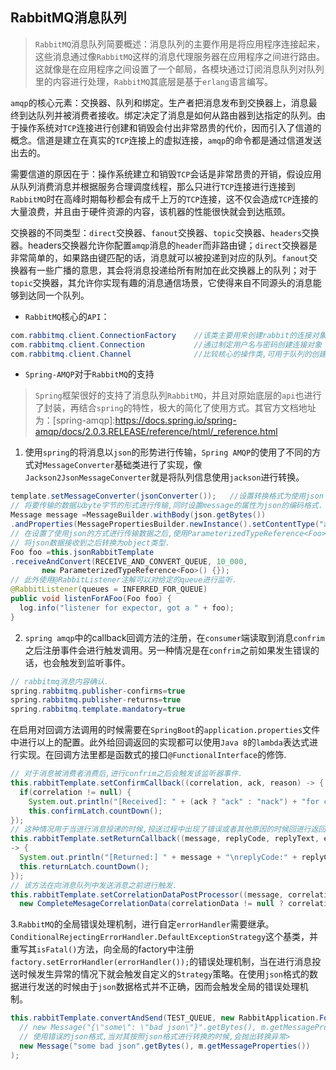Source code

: ## RabbitMQ消息队列

>`RabbitMQ`消息队列简要概述：消息队列的主要作用是将应用程序连接起来，这些消息通过像`RabbitMQ`这样的消息代理服务器在应用程序之间进行路由。这就像是在应用程序之间设置了一个邮局，各模块通过订阅消息队列对队列里的内容进行处理，`RabbitMQ`其底层是基于`erlang`语言编写。

`amqp`的核心元素：交换器、队列和绑定。生产者把消息发布到交换器上，消息最终到达队列并被消费者接收。绑定决定了消息是如何从路由器到达指定的队列。由于操作系统对`TCP`连接进行创建和销毁会付出非常昂贵的代价，因而引入了信道的概念。信道是建立在真实的`TCP`连接上的虚拟连接，`amqp`的命令都是通过信道发送出去的。

需要信道的原因在于：操作系统建立和销毁`TCP`会话是非常昂贵的开销，假设应用从队列消费消息并根据服务合理调度线程，那么只进行`TCP`连接进行连接到`RabbitMQ`时在高峰时期每秒都会有成千上万的`TCP`连接，这不仅会造成`TCP`连接的大量浪费，并且由于硬件资源的内容，该机器的性能很快就会到达瓶颈。

交换器的不同类型：`direct`交换器、`fanout`交换器、`topic`交换器、`headers`交换器。headers交换器允许你配置`amqp`消息的`header`而非路由键；`direct`交换器是非常简单的，如果路由键匹配的话，消息就可以被投递到对应的队列。`fanout`交换器有一些广播的意思，其会将消息投递给所有附加在此交换器上的队列；对于`topic`交换器，其允许你实现有趣的消息通信场景，它使得来自不同源头的消息能够到达同一个队列。

* `RabbitMQ`核心的`API`：
```java
com.rabbitmq.client.ConnectionFactory    //该类主要用来创建rabbit的连接对象
com.rabbitmq.client.Connection			 //通过制定用户名与密码创建连接对象   
com.rabbitmq.client.Channel	 			 //比较核心的操作类,可用于队列的创建、绑定以及消费. 
```
* `Spring-AMQP`对于`RabbitMQ`的支持
>`Spring`框架很好的支持了消息队列`RabbitMQ`，并且对原始底层的`api`也进行了封装，再结合`spring`的特性，极大的简化了使用方式。其官方文档地址为：[spring-amqp]:https://docs.spring.io/spring-amqp/docs/2.0.3.RELEASE/reference/html/_reference.html

1. 使用`spring`的将消息以`json`的形势进行传输，`Spring AMQP`的使用了不同的方式对`MessageConverter`基础类进行了实现，像`Jackson2JsonMessageConverter`就是将队列信息使用`jackson`进行转换。
``` java
template.setMessageConverter(jsonConverter());   //设置转换格式为使用json
// 将要传输的数据以byte字节的形式进行传输,同时设置message的属性为json的编码格式.
Message message =MessageBuilder.withBody(json.getBytes())
.andProperties(MessagePropertiesBuilder.newInstance().setContentType("application/json").build()).build();
// 在设置了使用json的方式进行传输数据之后,使用ParameterizedTypeReference<Foo>
// 将json数据接收到之后转换为object类型.
Foo foo =this.jsonRabbitTemplate
.receiveAndConvert(RECEIVE_AND_CONVERT_QUEUE, 10_000,
       new ParameterizedTypeReference<Foo>() {});
// 此外使用@RabbitListener注解可以对给定的queue进行监听.
@RabbitListener(queues = INFERRED_FOR_QUEUE)
public void listenForAFoo(Foo foo) {
  log.info("listener for expector, got a " + foo);
}
```
2. `spring amqp`中的callback回调方法的注册，在`consumer`端读取到消息`confrim`之后注册事件会进行触发调用。另一种情况是在`confrim`之前如果发生错误的话，也会触发到监听事件。
```java
// rabbitmq消息内容确认.
spring.rabbitmq.publisher-confirms=true
spring.rabbitmq.publisher-returns=true
spring.rabbitmq.template.mandatory=true
```
在启用对回调方法调用的时候需要在`SpringBoot`的`application.properties`文件中进行以上的配置。此外给回调返回的实现都可以使用`Java 8`的`lambda`表达式进行实现。在回调方法里都是函数式的接口`@FunctionalInterface`的修饰.
```java
// 对于消息被消费者消费后,进行confrim之后会触发该监听器事件.
this.rabbitTemplate.setConfirmCallback((correlation, ack, reason) -> {
  if(correlation != null) {
    System.out.println("[Received]: " + (ack ? "ack" : "nack") + "for correlation: " + correlation);}
    this.confirmLatch.countDown();
});
// 这种情况用于当进行消息投递的时候,投送过程中出现了错误或者其他原因的时候回进行返回，然后会触发该回调函数.
this.rabbitTemplate.setReturnCallback((message, replyCode, replyText, exchange, routingKey) 
-> {
  System.out.println("[Returned:] " + message + "\nreplyCode:" + replyCode+ "\nreplyText: " + replyText + "\nexchange/rk: " + exchange + "/" + routingKey);
  this.returnLatch.countDown();
});
// 该方法在向消息队列中发送消息之前进行触发.
this.rabbitTemplate.setCorrelationDataPostProcessor((message, correlationData) ->
  new CompleteMesageCorrelationData(correlationData != null ? correlationData.getId() : null, message));
```
3.`RabbitMQ`的全局错误处理机制，进行自定`errorHandler`需要继承。
`ConditionalRejectingErrorHandler.DefaultExceptionStrategy`这个基类，并重写其`isFatal()`方法，向全局的factory中注册`factory.setErrorHandler(errorHandler());`的错误处理机制，当在进行消息投送时候发生异常的情况下就会触发自定义的`Strategy`策略。在使用`json`格式的数据进行发送的时候由于`json`数据格式并不正确，因而会触发全局的错误处理机制。

```java
this.rabbitTemplate.convertAndSend(TEST_QUEUE, new RabbitApplication.Foo("bar"), m ->
  // new Message("{\"some\": \"bad json\"}".getBytes(), m.getMessageProperties())
  // 使用错误的json格式,当对其按照json格式进行转换的时候,会抛出转换异常>
  new Message("some bad json".getBytes(), m.getMessageProperties())
);
```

**Assigned task:**
The records are given above. Copy each line in them that holds "replyCode".

**Exercise solution:**
this.rabbitTemplate.setReturnCallback((message, replyCode, replyText, exchange, routingKey) 
  System.out.println("[Returned:] " + message + "\nreplyCode:" + replyCode+ "\nreplyText: " + replyText + "\nexchange/rk: " + exchange + "/" + routingKey);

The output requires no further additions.